What this task involves: Your answer must be the records, copied with no change.

Dataset records:
________________________________________
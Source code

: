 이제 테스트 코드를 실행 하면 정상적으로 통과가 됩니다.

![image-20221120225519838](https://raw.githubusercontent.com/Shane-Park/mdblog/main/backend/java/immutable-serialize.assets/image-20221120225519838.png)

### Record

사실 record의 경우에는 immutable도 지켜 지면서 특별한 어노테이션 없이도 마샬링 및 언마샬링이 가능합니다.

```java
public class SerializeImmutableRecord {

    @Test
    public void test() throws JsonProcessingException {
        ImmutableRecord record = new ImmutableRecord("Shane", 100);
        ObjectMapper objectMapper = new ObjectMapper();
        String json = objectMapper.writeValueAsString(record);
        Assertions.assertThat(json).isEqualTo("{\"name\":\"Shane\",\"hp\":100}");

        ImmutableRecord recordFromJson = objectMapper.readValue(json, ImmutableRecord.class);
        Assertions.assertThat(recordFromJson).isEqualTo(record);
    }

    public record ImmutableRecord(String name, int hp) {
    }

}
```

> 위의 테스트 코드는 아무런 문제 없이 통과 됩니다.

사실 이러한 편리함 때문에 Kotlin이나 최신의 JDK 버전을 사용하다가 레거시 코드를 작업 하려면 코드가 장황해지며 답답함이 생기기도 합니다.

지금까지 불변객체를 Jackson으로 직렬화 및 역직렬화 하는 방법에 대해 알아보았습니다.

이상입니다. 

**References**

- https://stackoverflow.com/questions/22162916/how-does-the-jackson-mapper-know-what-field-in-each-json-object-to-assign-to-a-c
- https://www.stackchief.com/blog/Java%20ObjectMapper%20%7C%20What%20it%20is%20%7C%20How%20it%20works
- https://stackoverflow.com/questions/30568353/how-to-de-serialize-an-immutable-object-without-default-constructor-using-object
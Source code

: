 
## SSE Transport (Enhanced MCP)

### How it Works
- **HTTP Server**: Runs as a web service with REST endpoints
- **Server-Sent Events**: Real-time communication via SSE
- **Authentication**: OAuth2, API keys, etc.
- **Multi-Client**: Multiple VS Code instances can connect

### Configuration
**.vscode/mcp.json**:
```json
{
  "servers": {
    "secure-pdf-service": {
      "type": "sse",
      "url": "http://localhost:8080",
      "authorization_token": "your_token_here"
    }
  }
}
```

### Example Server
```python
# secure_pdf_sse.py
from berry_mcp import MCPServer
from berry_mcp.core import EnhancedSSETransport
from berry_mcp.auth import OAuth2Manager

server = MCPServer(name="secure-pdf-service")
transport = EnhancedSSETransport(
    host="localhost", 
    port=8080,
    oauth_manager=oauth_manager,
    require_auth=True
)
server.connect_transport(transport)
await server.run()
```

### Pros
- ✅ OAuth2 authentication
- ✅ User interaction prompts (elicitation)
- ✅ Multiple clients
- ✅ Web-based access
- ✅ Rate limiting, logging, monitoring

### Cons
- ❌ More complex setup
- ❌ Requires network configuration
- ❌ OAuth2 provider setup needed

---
________________________________________
Output of the exercise:
Source code

: 이제 테스트 코드를 실행 하면 정상적으로 통과가 됩니다.

![image-20221120225519838](https://raw.githubusercontent.com/Shane-Park/mdblog/main/backend/java/immutable-serialize.assets/image-20221120225519838.png)

### Record

사실 record의 경우에는 immutable도 지켜 지면서 특별한 어노테이션 없이도 마샬링 및 언마샬링이 가능합니다.

```java
public class SerializeImmutableRecord {

    @Test
    public void test() throws JsonProcessingException {
        ImmutableRecord record = new ImmutableRecord("Shane", 100);
        ObjectMapper objectMapper = new ObjectMapper();
        String json = objectMapper.writeValueAsString(record);
        Assertions.assertThat(json).isEqualTo("{\"name\":\"Shane\",\"hp\":100}");

        ImmutableRecord recordFromJson = objectMapper.readValue(json, ImmutableRecord.class);
        Assertions.assertThat(recordFromJson).isEqualTo(record);
    }

    public record ImmutableRecord(String name, int hp) {
    }

}
```

> 위의 테스트 코드는 아무런 문제 없이 통과 됩니다.

사실 이러한 편리함 때문에 Kotlin이나 최신의 JDK 버전을 사용하다가 레거시 코드를 작업 하려면 코드가 장황해지며 답답함이 생기기도 합니다.

지금까지 불변객체를 Jackson으로 직렬화 및 역직렬화 하는 방법에 대해 알아보았습니다.

이상입니다. 

**References**

- https://stackoverflow.com/questions/22162916/how-does-the-jackson-mapper-know-what-field-in-each-json-object-to-assign-to-a-c
- https://www.stackchief.com/blog/Java%20ObjectMapper%20%7C%20What%20it%20is%20%7C%20How%20it%20works
- https://stackoverflow.com/questions/30568353/how-to-de-serialize-an-immutable-object-without-default-constructor-using-object
Source code

: 
## SSE Transport (Enhanced MCP)

### How it Works
- **HTTP Server**: Runs as a web service with REST endpoints
- **Server-Sent Events**: Real-time communication via SSE
- **Authentication**: OAuth2, API keys, etc.
- **Multi-Client**: Multiple VS Code instances can connect

### Configuration
**.vscode/mcp.json**:
```json
{
  "servers": {
    "secure-pdf-service": {
      "type": "sse",
      "url": "http://localhost:8080",
      "authorization_token": "your_token_here"
    }
  }
}
```

### Example Server
```python
# secure_pdf_sse.py
from berry_mcp import MCPServer
from berry_mcp.core import EnhancedSSETransport
from berry_mcp.auth import OAuth2Manager

server = MCPServer(name="secure-pdf-service")
transport = EnhancedSSETransport(
    host="localhost", 
    port=8080,
    oauth_manager=oauth_manager,
    require_auth=True
)
server.connect_transport(transport)
await server.run()
```

### Pros
- ✅ OAuth2 authentication
- ✅ User interaction prompts (elicitation)
- ✅ Multiple clients
- ✅ Web-based access
- ✅ Rate limiting, logging, monitoring

### Cons
- ❌ More complex setup
- ❌ Requires network configuration
- ❌ OAuth2 provider setup needed

---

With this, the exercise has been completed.